▸ TASK DESCRIPTION: Reproduce all entries word for word.
►
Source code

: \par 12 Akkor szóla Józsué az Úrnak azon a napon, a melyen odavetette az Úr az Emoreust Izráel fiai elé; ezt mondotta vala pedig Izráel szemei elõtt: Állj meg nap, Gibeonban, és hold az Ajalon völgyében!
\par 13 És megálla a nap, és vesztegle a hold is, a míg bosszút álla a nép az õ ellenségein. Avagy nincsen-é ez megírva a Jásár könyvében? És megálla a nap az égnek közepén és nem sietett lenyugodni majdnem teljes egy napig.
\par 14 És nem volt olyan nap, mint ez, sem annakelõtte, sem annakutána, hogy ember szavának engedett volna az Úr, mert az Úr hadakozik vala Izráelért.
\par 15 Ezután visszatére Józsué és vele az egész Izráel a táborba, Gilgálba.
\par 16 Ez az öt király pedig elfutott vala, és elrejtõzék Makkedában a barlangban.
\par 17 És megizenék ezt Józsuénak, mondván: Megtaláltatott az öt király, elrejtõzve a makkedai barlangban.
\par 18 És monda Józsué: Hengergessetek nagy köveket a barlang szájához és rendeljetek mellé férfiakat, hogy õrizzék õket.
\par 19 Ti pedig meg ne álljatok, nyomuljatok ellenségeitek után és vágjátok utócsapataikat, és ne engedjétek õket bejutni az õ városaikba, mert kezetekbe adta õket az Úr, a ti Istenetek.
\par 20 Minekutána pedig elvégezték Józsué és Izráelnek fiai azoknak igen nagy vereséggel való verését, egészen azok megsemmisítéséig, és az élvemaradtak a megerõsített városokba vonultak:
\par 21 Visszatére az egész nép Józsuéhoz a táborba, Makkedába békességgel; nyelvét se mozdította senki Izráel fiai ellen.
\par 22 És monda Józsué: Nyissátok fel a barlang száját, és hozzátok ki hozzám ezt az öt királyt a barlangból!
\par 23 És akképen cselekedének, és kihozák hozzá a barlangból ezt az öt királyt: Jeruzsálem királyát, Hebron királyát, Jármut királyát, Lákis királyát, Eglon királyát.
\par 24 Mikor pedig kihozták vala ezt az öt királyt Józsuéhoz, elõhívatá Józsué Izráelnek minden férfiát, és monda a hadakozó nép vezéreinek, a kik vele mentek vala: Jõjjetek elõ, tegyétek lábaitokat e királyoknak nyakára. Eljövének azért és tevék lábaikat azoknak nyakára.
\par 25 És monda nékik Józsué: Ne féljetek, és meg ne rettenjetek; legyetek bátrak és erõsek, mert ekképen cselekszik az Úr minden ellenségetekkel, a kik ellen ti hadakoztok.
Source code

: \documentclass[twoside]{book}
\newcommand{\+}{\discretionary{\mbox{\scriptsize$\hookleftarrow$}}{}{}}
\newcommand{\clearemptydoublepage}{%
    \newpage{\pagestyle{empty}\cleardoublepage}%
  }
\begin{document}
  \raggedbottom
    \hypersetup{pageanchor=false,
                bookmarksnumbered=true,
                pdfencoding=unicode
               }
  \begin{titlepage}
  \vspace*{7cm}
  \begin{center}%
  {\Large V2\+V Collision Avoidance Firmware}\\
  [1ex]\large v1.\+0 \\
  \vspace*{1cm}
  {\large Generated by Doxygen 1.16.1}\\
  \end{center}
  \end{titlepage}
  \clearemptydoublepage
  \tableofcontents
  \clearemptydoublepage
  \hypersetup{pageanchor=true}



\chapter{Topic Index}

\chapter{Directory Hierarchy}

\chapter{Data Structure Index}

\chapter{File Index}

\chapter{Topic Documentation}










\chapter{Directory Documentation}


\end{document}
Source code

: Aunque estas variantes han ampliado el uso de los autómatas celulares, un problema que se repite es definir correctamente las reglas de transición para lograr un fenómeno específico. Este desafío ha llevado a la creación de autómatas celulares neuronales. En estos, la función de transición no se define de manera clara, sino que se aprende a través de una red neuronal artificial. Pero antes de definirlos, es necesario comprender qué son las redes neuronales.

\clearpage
◄
▸ EXERCISE RESULT:
Source code

: \par 12 Akkor szóla Józsué az Úrnak azon a napon, a melyen odavetette az Úr az Emoreust Izráel fiai elé; ezt mondotta vala pedig Izráel szemei elõtt: Állj meg nap, Gibeonban, és hold az Ajalon völgyében!
\par 13 És megálla a nap, és vesztegle a hold is, a míg bosszút álla a nép az õ ellenségein. Avagy nincsen-é ez megírva a Jásár könyvében? És megálla a nap az égnek közepén és nem sietett lenyugodni majdnem teljes egy napig.
\par 14 És nem volt olyan nap, mint ez, sem annakelõtte, sem annakutána, hogy ember szavának engedett volna az Úr, mert az Úr hadakozik vala Izráelért.
\par 15 Ezután visszatére Józsué és vele az egész Izráel a táborba, Gilgálba.
\par 16 Ez az öt király pedig elfutott vala, és elrejtõzék Makkedában a barlangban.
\par 17 És megizenék ezt Józsuénak, mondván: Megtaláltatott az öt király, elrejtõzve a makkedai barlangban.
\par 18 És monda Józsué: Hengergessetek nagy köveket a barlang szájához és rendeljetek mellé férfiakat, hogy õrizzék õket.
\par 19 Ti pedig meg ne álljatok, nyomuljatok ellenségeitek után és vágjátok utócsapataikat, és ne engedjétek õket bejutni az õ városaikba, mert kezetekbe adta õket az Úr, a ti Istenetek.
\par 20 Minekutána pedig elvégezték Józsué és Izráelnek fiai azoknak igen nagy vereséggel való verését, egészen azok megsemmisítéséig, és az élvemaradtak a megerõsített városokba vonultak:
\par 21 Visszatére az egész nép Józsuéhoz a táborba, Makkedába békességgel; nyelvét se mozdította senki Izráel fiai ellen.
\par 22 És monda Józsué: Nyissátok fel a barlang száját, és hozzátok ki hozzám ezt az öt királyt a barlangból!
\par 23 És akképen cselekedének, és kihozák hozzá a barlangból ezt az öt királyt: Jeruzsálem királyát, Hebron királyát, Jármut királyát, Lákis királyát, Eglon királyát.
\par 24 Mikor pedig kihozták vala ezt az öt királyt Józsuéhoz, elõhívatá Józsué Izráelnek minden férfiát, és monda a hadakozó nép vezéreinek, a kik vele mentek vala: Jõjjetek elõ, tegyétek lábaitokat e királyoknak nyakára. Eljövének azért és tevék lábaikat azoknak nyakára.
\par 25 És monda nékik Józsué: Ne féljetek, és meg ne rettenjetek; legyetek bátrak és erõsek, mert ekképen cselekszik az Úr minden ellenségetekkel, a kik ellen ti hadakoztok.
Source code

: \documentclass[twoside]{book}
\newcommand{\+}{\discretionary{\mbox{\scriptsize$\hookleftarrow$}}{}{}}
\newcommand{\clearemptydoublepage}{%
    \newpage{\pagestyle{empty}\cleardoublepage}%
  }
\begin{document}
  \raggedbottom
    \hypersetup{pageanchor=false,
                bookmarksnumbered=true,
                pdfencoding=unicode
               }
  \begin{titlepage}
  \vspace*{7cm}
  \begin{center}%
  {\Large V2\+V Collision Avoidance Firmware}\\
  [1ex]\large v1.\+0 \\
  \vspace*{1cm}
  {\large Generated by Doxygen 1.16.1}\\
  \end{center}
  \end{titlepage}
  \clearemptydoublepage
  \tableofcontents
  \clearemptydoublepage
  \hypersetup{pageanchor=true}



\chapter{Topic Index}

\chapter{Directory Hierarchy}

\chapter{Data Structure Index}

\chapter{File Index}

\chapter{Topic Documentation}










\chapter{Directory Documentation}


\end{document}
Source code

: Aunque estas variantes han ampliado el uso de los autómatas celulares, un problema que se repite es definir correctamente las reglas de transición para lograr un fenómeno específico. Este desafío ha llevado a la creación de autómatas celulares neuronales. En estos, la función de transición no se define de manera clara, sino que se aprende a través de una red neuronal artificial. Pero antes de definirlos, es necesario comprender qué son las redes neuronales.

\clearpage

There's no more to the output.